Quinoa breakfast bowl


Life is crazy right now. From the moment my feet hit the floor in the morning, I’m busier than a one-armed wallpaper hanger with an itch.

When 10 o’clock hits, my tummy rumbles angrily – I’ve forgotten to eat again! Me! Who spends 16 hours a day thinking about food (the rest of the time I’m sleeping). Lately it’s been slice of whole grain toast and another cup of coffee.

Luxurious breakfasts of freshly baked muffins or scones, poached eggs or homemade granola haven’t happened in a while. Methinks it’s time to break out of the morning rut and once again invest at least few minutes at the stove.

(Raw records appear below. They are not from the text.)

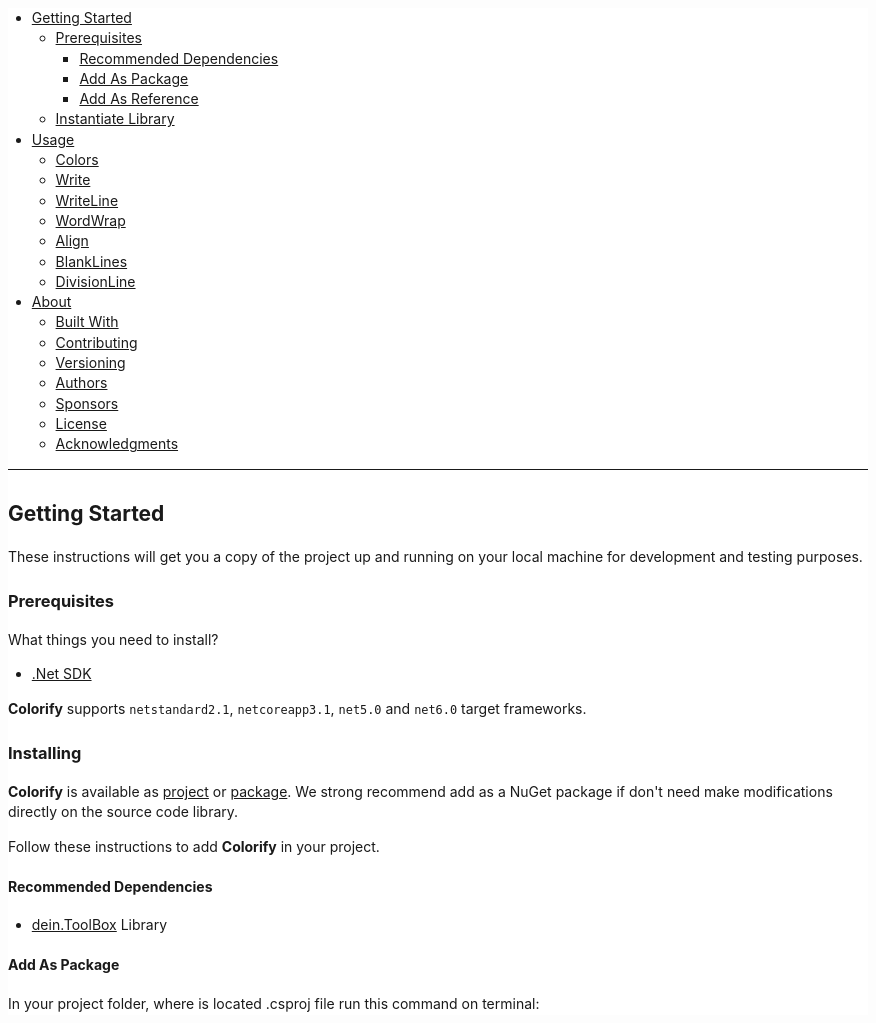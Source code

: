 - [Getting Started](#getting-started)
  - [Prerequisites](#prerequisites)
    - [Recommended Dependencies](#recommended-dependencies)
    - [Add As Package](#add-as-package)
    - [Add As Reference](#add-as-reference)
  - [Instantiate Library](#instantiate-library)
- [Usage](#usage)
  - [Colors](#colors)
  - [Write](#write)
  - [WriteLine](#writeline)
  - [WordWrap](#wordwrap)
  - [Align](#align)
  - [BlankLines](#blanklines)
  - [DivisionLine](#divisionline)
- [About](#about)
  - [Built With](#built-with)
  - [Contributing](#contributing)
  - [Versioning](#versioning)
  - [Authors](#authors)
  - [Sponsors](#sponsors)
  - [License](#license)
  - [Acknowledgments](#acknowledgments)

---

## Getting Started

These instructions will get you a copy of the project up and running on your local machine for development and testing purposes.

### Prerequisites

What things you need to install?

- [.Net SDK](https://www.microsoft.com/net/download)

**Colorify** supports `netstandard2.1`, `netcoreapp3.1`, `net5.0` and `net6.0` target frameworks.

### Installing

**Colorify** is available as [project](https://github.com/deinsoftware/colorify/) or [package](https://www.nuget.org/packages/dein.Colorify). We strong recommend add as a NuGet package if don't need make modifications directly on the source code library.

Follow these instructions to add **Colorify** in your project.

#### Recommended Dependencies

- [dein.ToolBox](https://www.nuget.org/packages/dein.ToolBox) Library

#### Add As Package

In your project folder, where is located .csproj file run this command on terminal:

I typically do a lot of oatmeal and whole grain oatmeal blends (Rogers Porridge Oats line, if you’re in Canada – the Ancient Grains and Steel Cut blends are my faves).

But I like to mix it up with other grains that aren’t traditionally eaten at breakfast. Whenever I’m cooking a grain for dinner, I always always always make extra – whether for a salad, quick fried rice, or to tuck into a wrap with veggies the next day, I am glad to have leftovers.

I especially love to make a creamy breakfast cereal by simmering the grain in milk with a bit of sweetener (maple syrup, usually). As it reheats, I stir often, breaking down the starches a bit.

The porridge bubbles and thickens into rich comfort food that quivers on the precipice between breakfast and rice pudding.


Here, I used quinoa – but feel free to use whatever you have on hand: brown or basmati rice, wheat or spelt berries, buckwheat, barley – even teeny little amaranth or millet. Top as you desire with toasted nuts, dried or fresh fruits, depending on the season.

Toast nuts quickly in the microwave, see instructions here.

Quinoa breakfast bowl
Prep time: 
Cook time: 
Total time: 
Serves: 2
This recipe easily doubles or triples - make a big batch then reheat in the microwave for 2 minutes in the mornings for quick, warming breakfasts throughout the week.
  • 2 cups cooked quinoa (leftover, or from ⅔ cup dry)
  • ¾ cup milk
  • 2 tbsp maple syrup
  • 1 tsp butter
  • ¼ tsp cinnamon
  • pinch of salt
  • 2 tbsp sliced almonds, toasted
  • fresh or dried fruit or berries
  1. Combine quinoa, milk, maple syrup, butter, cinnamon and salt in a medium saucepan over medium heat. Cook, stirring frequently, until bubbling hot and quinoa has absorbed some of the milk, about 7 minutes. Serve topped with toasted almonds and fresh fruit, plus more maple syrup, if desired.

    Alternative method: To start with dry quinoa, bring ¾ cup milk, ½ cup + 2 tbsp water with ⅔ cup dry quinoa to a boil together in a saucepan with butter, cinnamon and salt, reduce heat to low and cook, covered, for 15-20 minutes. Stir in maple syrup, then top with almonds and fruit.
  • wvanillasugar

    This sounds like the perfect breakfast!! Loving this idea.

  • Melissa

    What a great idea! I love the idea of having quinoa “oatmeal”.

  • Sam

    Healthy, and looks like it tastes delicious too! I’ll be trying it this week.

  • Katrina S

    I’m always looking for new breakfast ideas, love this!

  • foodess

    wvanillasugar  Thanks!

  • foodess

    @Sam  Let me know what you think :)

  • foodess

    @Katrina S  Thank you!

  • foodess

    @Melissa  Thanks Melissa!

  • lynneux

    Agree: Such a great idea. I’ve been cooking a pot of grains (quinoa, brown rice, farrow, barley) on Sundays and keeping it in the fridge for quick meals during the week, but I hadn’t thought of breakfast! Love the idea of a lightly sweet quinoa ‘rice pudding’. Love the photos here as well–this blog is always so inspiring :)

  • Martha Anhalt

    This looks like a perfect breakfast. I like the way I could make a batch ahead and then just add fruit! even bananas!

  • foodess

    lynneux  Thank you Lynne, you’re awesome.

  • foodess

    Martha Anhalt  Totally!! :)

  • Martha Anhalt

    Oh yeah! It was yummy delight! I boiled yellow raisins in with coconut milk added bananas at end with the roasted almonds! It was the best! Making another batch!

  • http://bojongourmet.com/ AlannaTT

    This looks so nourishing, and the colors are beautiful. Thank you for sharing the recipe!